Digresión hortícola-culinaria
Desde hace un par de veranos Isabel planta tantas calabaceras que la producción de calabazas nos crea problemas de almacenamiento y consumo, y a pesar de que repartimos entre las amistades, nos quedan suficientes para asegurarnos el consumo de calabaza durante todo el año y hasta de aborrecerla.
La calabacera es una planta agradecida; produce semillas en abundancia, fáciles de guardar y germinación casi garantizada, y cuando las trasplantas del plantel al huerto, no fallan nunca, Luego, solo hace falta regarlas para que se desarrolle una mata exuberante, rastrera, de hojas grandes, flores amarillas bastante ostentosas y un fruto rico en vitaminas A, C y oligoelementos.

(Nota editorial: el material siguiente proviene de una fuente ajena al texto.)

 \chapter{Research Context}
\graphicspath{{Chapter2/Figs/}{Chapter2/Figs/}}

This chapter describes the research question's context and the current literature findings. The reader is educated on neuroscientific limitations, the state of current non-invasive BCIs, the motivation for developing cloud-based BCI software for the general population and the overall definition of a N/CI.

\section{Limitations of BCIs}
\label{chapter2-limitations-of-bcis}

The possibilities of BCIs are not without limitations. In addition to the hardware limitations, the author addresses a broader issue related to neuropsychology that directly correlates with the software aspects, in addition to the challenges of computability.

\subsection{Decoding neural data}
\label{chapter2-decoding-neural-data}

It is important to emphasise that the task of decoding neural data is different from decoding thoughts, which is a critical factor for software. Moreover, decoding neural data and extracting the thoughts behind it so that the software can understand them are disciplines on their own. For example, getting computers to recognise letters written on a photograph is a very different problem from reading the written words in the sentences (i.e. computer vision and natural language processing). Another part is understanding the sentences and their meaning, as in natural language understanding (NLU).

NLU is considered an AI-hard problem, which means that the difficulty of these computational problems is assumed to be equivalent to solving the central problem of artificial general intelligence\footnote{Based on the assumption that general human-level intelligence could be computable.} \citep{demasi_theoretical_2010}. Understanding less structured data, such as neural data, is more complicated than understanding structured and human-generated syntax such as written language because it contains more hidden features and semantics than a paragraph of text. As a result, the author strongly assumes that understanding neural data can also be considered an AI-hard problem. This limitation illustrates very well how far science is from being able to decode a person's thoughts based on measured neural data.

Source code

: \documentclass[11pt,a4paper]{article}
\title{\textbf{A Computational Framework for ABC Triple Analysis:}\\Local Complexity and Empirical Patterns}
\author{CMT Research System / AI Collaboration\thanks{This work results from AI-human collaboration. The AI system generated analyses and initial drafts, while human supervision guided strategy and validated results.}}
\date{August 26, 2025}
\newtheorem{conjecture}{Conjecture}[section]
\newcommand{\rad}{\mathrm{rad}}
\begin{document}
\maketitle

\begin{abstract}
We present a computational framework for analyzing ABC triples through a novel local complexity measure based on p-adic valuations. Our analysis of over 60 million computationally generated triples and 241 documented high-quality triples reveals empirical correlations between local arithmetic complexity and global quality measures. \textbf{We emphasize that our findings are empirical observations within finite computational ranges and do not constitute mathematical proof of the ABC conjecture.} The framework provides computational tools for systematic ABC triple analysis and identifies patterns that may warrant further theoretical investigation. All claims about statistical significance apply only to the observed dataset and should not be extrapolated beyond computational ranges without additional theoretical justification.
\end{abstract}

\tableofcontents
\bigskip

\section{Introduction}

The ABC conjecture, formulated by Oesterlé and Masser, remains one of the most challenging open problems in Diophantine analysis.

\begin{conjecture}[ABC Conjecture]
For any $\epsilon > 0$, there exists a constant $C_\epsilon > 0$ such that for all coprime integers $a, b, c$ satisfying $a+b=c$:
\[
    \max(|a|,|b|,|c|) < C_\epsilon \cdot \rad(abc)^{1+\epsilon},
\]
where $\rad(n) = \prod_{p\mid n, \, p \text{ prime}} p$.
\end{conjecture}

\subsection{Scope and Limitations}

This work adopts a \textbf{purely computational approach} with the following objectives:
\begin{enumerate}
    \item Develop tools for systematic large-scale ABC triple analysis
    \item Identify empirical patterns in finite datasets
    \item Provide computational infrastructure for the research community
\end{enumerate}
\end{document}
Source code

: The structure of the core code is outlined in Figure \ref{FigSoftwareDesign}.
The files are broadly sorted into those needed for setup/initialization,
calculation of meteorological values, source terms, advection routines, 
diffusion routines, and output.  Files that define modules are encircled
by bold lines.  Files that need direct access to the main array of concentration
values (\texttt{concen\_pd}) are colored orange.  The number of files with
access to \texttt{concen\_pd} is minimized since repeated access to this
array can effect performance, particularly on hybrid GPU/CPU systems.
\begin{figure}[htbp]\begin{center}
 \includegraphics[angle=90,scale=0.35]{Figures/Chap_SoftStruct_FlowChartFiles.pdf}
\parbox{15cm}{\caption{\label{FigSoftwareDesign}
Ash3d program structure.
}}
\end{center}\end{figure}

No pide demasiadas atenciones; Isabel las conserva sanas solo espolvoreando las hojas con azufre. Una calabacera puede extender sus tallos por el suelo hasta alcanzar los diez metros y puede dar perfectamente media docena de calabazas, que puestas a secar al sol nos duran todo el año. Isabel suele plantar entre ocho y diez; multiplicad, pues, y tendréis nuestra producción anual. (Ahora parezco yo el matemático y no ella.)
Tanta calabaza pide imaginación para cocinarla de forma variada. Durante el invierno, con ella hago sobre todo crema, pero también la consumo con arroz, acompañando el cocido de lentejas, al horno y a la plancha como guarnición; en una ocasión hice canelones de verduras con bechamel de calabaza, pero es demasiado laborioso y no lo he repetido. También he hecho mermelada de calabaza y, la verdad, no me convenció demasiado. Tras varios ensayos, he llegado a la conclusión de que la mejor crema de calabaza es la que se prepara con un puerro, una cebolla, una patata mediana, aceite y sal al gusto del consumidor o en la cantidad que le permita la tensión arterial. Pero un poco de sal es necesaria porque la calabaza de por sí es insípida.

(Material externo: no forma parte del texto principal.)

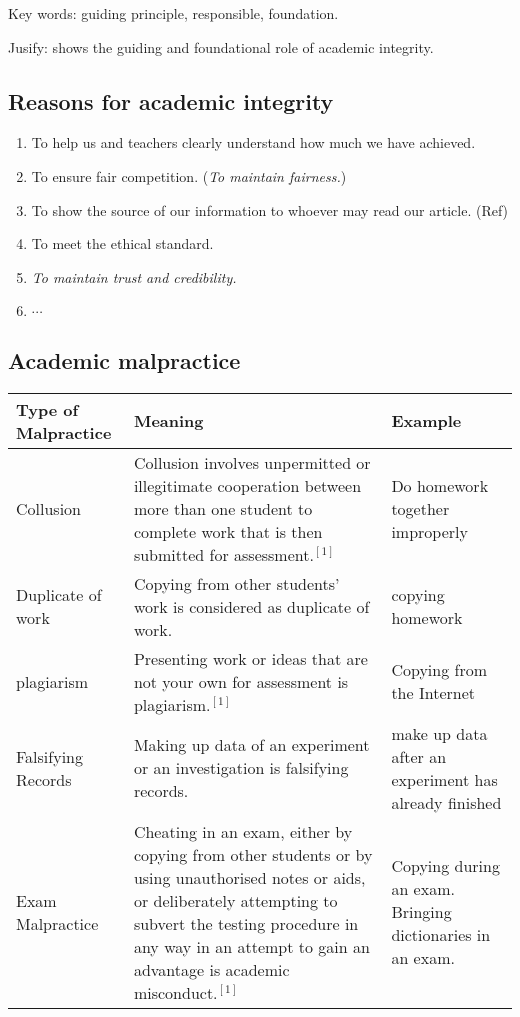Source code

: \documentclass[a4paper]{article}
\begin{document}
Key words: guiding principle, responsible, foundation.

Jusify: shows the guiding and foundational role of academic integrity.

\subsection{Reasons for academic integrity}

\begin{enumerate}
    \item To help us and teachers clearly understand how much we have achieved.
    \item To ensure fair competition. (\textit{To maintain fairness.})
    \item To show the source of our information to whoever may read our article. (Ref)
    \item To meet the ethical standard.
    \item \textit{To maintain trust and credibility.}
    \item $\cdots$
\end{enumerate}

\subsection{Academic malpractice}

\begin{table}[ht!]
    \centering
    \begin{tabularx}{1.0 \textwidth}{|X|X|X|}
        \hline
        Type of Malpractice & Meaning & Example \\ 
        \hline
        Collusion  & Collusion involves unpermitted or illegitimate cooperation between more than one student to complete work that is then submitted for assessment.$^[1]$  & Do homework together improperly \\ \hline
        Duplicate of work & Copying from other students' work is considered as duplicate of work. & copying homework \\ \hline
        plagiarism  & Presenting work or ideas that are not your own for assessment is plagiarism.$^[1]$  & Copying from the Internet  \\ \hline
        Falsifying Records &  Making up data of an experiment or an investigation is falsifying records.  & make up data after an experiment has already finished\\ \hline
        Exam Malpractice  & Cheating in an exam, either by copying from other students or by using unauthorised notes or aids, or deliberately attempting to subvert the testing procedure in any way in an attempt to gain an advantage is academic misconduct.$^[1]$ &  Copying during an exam. Bringing dictionaries in an exam.\\
        \hline
    \end{tabularx}
\end{table}
\end{document}
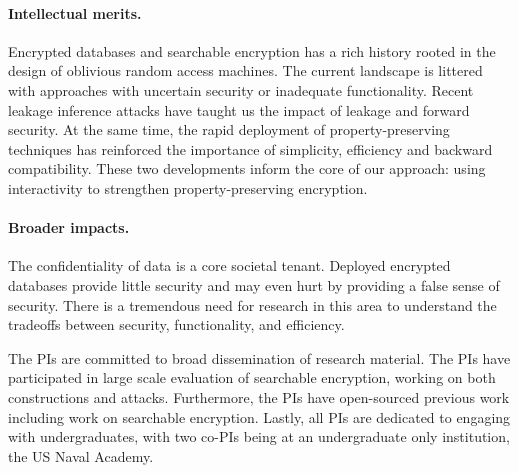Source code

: \paragraph{Intellectual merits.}  
Encrypted databases and searchable encryption has a rich history rooted in the
design of oblivious random access machines.  The current landscape is littered
with approaches with uncertain security or inadequate functionality.  Recent
leakage inference attacks have taught us the impact of leakage and forward
security.  At the same time, the rapid deployment of property-preserving
techniques has reinforced the importance of simplicity, efficiency and backward
compatibility.  These two developments inform the core of our approach: using
interactivity to strengthen property-preserving encryption.

\paragraph{Broader impacts.}
The confidentiality of data is a core societal tenant.  Deployed encrypted
databases provide little security and may even hurt by providing a false sense
of security.  There is a tremendous need for research in this area to
understand the tradeoffs between security, functionality, and efficiency.

The PIs are committed to broad dissemination of research material.  The PIs
have participated in large scale evaluation of searchable encryption, working
on both constructions and attacks.  Furthermore, the PIs have open-sourced
previous work including work on searchable encryption.  Lastly, all PIs are
dedicated to engaging with undergraduates, with two co-PIs being at an
undergraduate only institution, the US Naval Academy.  




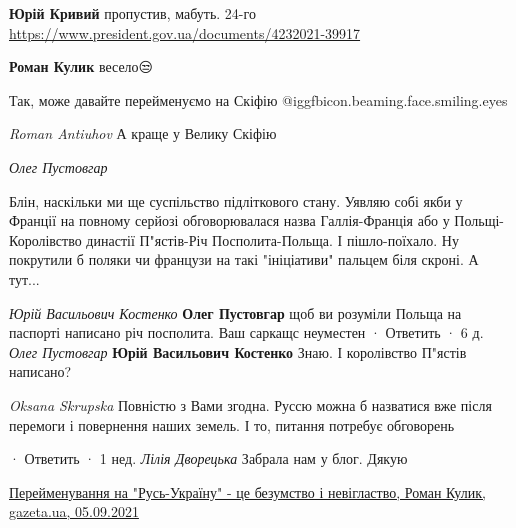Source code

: \begin{itemize}
\begin{itemize}
\textbf{Юрій Кривий} пропустив, мабуть. 24-го
\url{https://www.president.gov.ua/documents/4232021-39917}

 
\textbf{Роман Кулик} весело😒
\end{itemize}

 
Так, може давайте перейменуємо на Скіфію @igg{fbicon.beaming.face.smiling.eyes} 

\begin{itemize}
\emph{Roman Antiuhov}
А краще у Велику Скіфію
\end{itemize}

\emph{Олег Пустовгар}

Блін, наскільки ми ще суспільство підліткового стану. Уявляю собі якби у Франції
на повному серйозі обговорювалася назва Галлія-Франція або у Польщі-
Королівство династії П"ястів-Річ Посполита-Польща. І пішло-поїхало. Ну
покрутили б поляки чи французи на такі "ініціативи" пальцем біля скроні. А
тут...

\begin{itemize}
\emph{Юрій Васильович Костенко}
\textbf{Олег Пустовгар} щоб ви розуміли Польща на паспорті написано річ посполита. Ваш саркащс неуместен
 · Ответить · 6 д.
\emph{Олег Пустовгар}
\textbf{Юрій Васильович Костенко} Знаю. І королівство П"ястів написано?
\end{itemize}

\emph{Oksana Skrupska}
Повністю з Вами згодна. Руссю можна б назватися вже після перемоги і повернення
наших земель. І то, питання потребує обговорень

 · Ответить · 1 нед.
\emph{Лілія Дворецька}
Забрала нам у блог. Дякую

\href{https://gazeta.ua/blog/55697/perejmenuvannya-na-rusukrayinu-ce-bezumstvo-i-neviglastvo}{%
Перейменування на "Русь-Україну" - це безумство і невігластво, Роман Кулик, gazeta.ua, 05.09.2021%
}

\end{itemize}

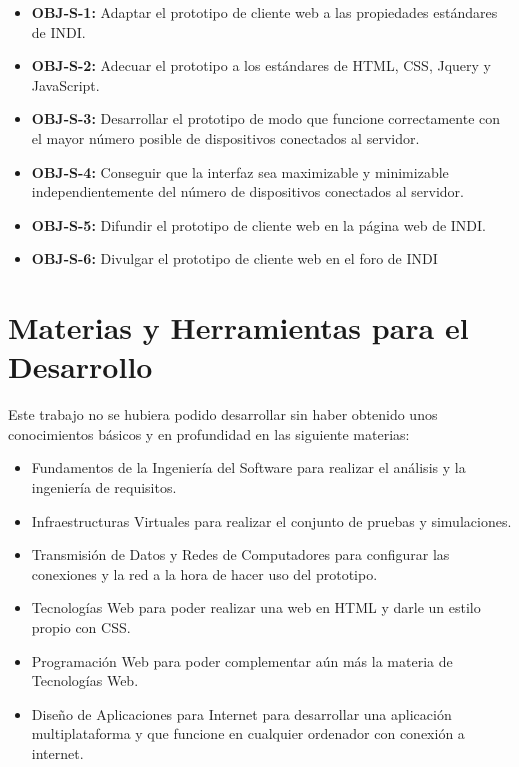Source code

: \begin{itemize}
  \item \textbf{OBJ-S-1:} Adaptar el prototipo de cliente web a las propiedades estándares de INDI.
  \item \textbf{OBJ-S-2:} Adecuar el prototipo a los estándares de HTML, CSS, Jquery y JavaScript.
  \item \textbf{OBJ-S-3:} Desarrollar el prototipo de modo que funcione correctamente con el mayor número posible de dispositivos conectados al servidor.
  \item \textbf{OBJ-S-4:} Conseguir que la interfaz sea maximizable y minimizable independientemente del número de dispositivos conectados al servidor.
  \item \textbf{OBJ-S-5:} Difundir el prototipo de cliente web en la página web de INDI.
  \item \textbf{OBJ-S-6:} Divulgar el prototipo de cliente web en el foro de INDI
\end{itemize}


\section{Materias y Herramientas para el Desarrollo}
Este trabajo no se hubiera podido desarrollar sin haber obtenido unos conocimientos básicos y en profundidad en las siguiente materias:
\begin{itemize}
  \item Fundamentos de la Ingeniería del Software para realizar el análisis y la ingeniería de requisitos.
  \item Infraestructuras Virtuales para realizar el conjunto de pruebas y simulaciones.
  \item Transmisión de Datos y Redes de Computadores para configurar las conexiones y la red a la hora de hacer uso del prototipo.
  \item Tecnologías Web para poder realizar una web en HTML y darle un estilo propio con CSS.
  \item Programación Web para poder complementar aún más la materia de Tecnologías Web.
  \item Diseño de Aplicaciones para Internet para desarrollar una aplicación multiplataforma y que funcione en cualquier ordenador con conexión a internet.
\end{itemize}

Una vez pelados, lavados y troceados todos los componentes, vierto un poco de aceite de oliva en la olla a presión y tiro la cebolla para que se sofría un poco, luego, el puerro y la patata, y finalmente la calabaza; todo a intervalos de dos minutos. Lo revuelvo durante un par de minutos más, vierto agua sin llegar a cubrirlo y añado un pellizco de sal. (Soy de los que se la debe controlar.) Tras tener la olla al fuego durante veinte o veinticinco minutos, lo apago y dejo que se termine de cocer con el vapor. A la hora de servir la crema, si tengo invitados, le doy un toque de color con un poco de perejil troceado, y, tanto si los tengo como si no, la alegro con un chorrito de aceite picante.

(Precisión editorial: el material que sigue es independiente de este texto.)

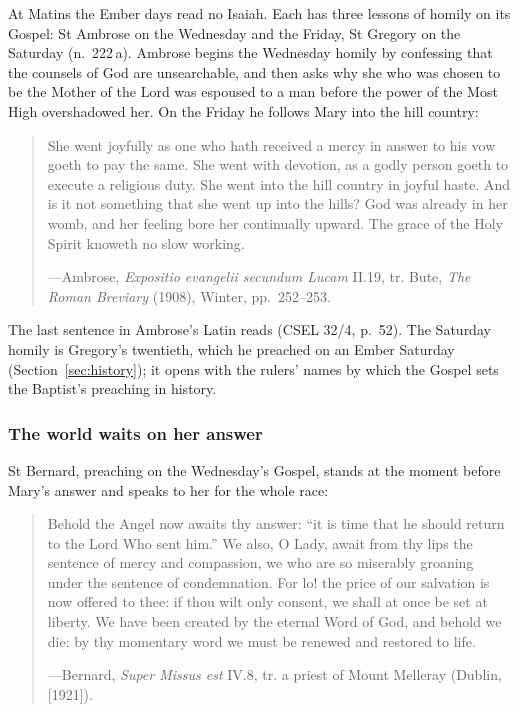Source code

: At Matins the Ember days read no Isaiah. Each has three lessons of homily on its Gospel: St Ambrose
on the Wednesday and the Friday, St Gregory on the Saturday (n.~222\,a). Ambrose begins the
Wednesday homily by confessing that the counsels of God are unsearchable, and then asks why she
who was chosen to be the Mother of the Lord was espoused to a man before the power of the Most
High overshadowed her. On the Friday he follows Mary into the hill country:

\begin{quote}
She went joyfully as one who hath received a mercy in answer to his vow goeth to pay the same. She
went with devotion, as a godly person goeth to execute a religious duty. She went into the hill
country in joyful haste. And is it not something that she went up into the hills? God was already
in her womb, and her feeling bore her continually upward. The grace of the Holy Spirit knoweth no
slow working.\par
{\smallskip\noindent\small ---Ambrose, \textit{Expositio evangelii secundum Lucam} II.19, tr.
Bute, \textit{The Roman Breviary} (1908), Winter, pp.~252--253.\par}
\end{quote}

\noindent The last sentence in Ambrose's Latin reads  (CSEL 32/4, p.~52). The Saturday homily is Gregory's twentieth, which he preached on an
Ember Saturday (Section~\ref{sec:history}); it opens with the rulers' names by which the Gospel
sets the Baptist's preaching in history.

\subsubsection{The world waits on her answer}

St Bernard, preaching on the Wednesday's Gospel, stands at the moment before Mary's answer and
speaks to her for the whole race:

\begin{quote}
Behold the Angel now awaits thy answer: ``it is time that he should return to the Lord Who sent
him.'' We also, O Lady, await from thy lips the sentence of mercy and compassion, we who are so
miserably groaning under the sentence of condemnation. For lo! the price of our salvation is now
offered to thee: if thou wilt only consent, we shall at once be set at liberty. We have been
created by the eternal Word of God, and behold we die: by thy momentary word we must be renewed
and restored to life.\par
{\smallskip\noindent\small ---Bernard, \textit{Super Missus est} IV.8, tr. a priest of Mount
Melleray (Dublin, [1921]).\par}
\end{quote}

De pequeño, el arroz de calabaza era uno de mis platos favoritos, y ahora, de mayor, lo he vuelto a incorporar a mi dieta alimentaria. Lo suelo preparar tipo risotto. Pico el ajo, la cebolla y la calabaza en la picadora, lo sofrío bien, hasta que la calabaza cambia de color y adquiere una tonalidad amarilla azafranada, vierto medio vasito de vino blanco y subo el fuego para que se evapore el alcohol. A continuación añado el arroz, que tiene que ser bomba, lo mezclo con el sofrito y voy añadiendo poco a poco el caldo de pollo previamente calentado. Cuando ya está el arroz cocido, lo retiro del fuego y lo sazono con un poco de pimienta y le añado el parmesano rallado, lo revuelvo y listos. Si os habéis fijado, no he puesto ni sal, ni mantequilla, ni crema de leche como suelen llevar los risottos, y es que como me lo hago para mí, para adecuarlo a mi situación cardiovascular, que ya no es la de cuando tenía veinte años, limito el toque de sal a la que ya lleva el queso parmesano y elimino las grasas innecesarias.
Suelo comer la crema de calabaza en la cena y el arroz, que es más pesado, al mediodía, pero ambas son comidas saludables, con calabazas ecológicas de cosecha propia, con las que procuro garantizarme una vida larga y sana. Aunque eso nunca se sabe.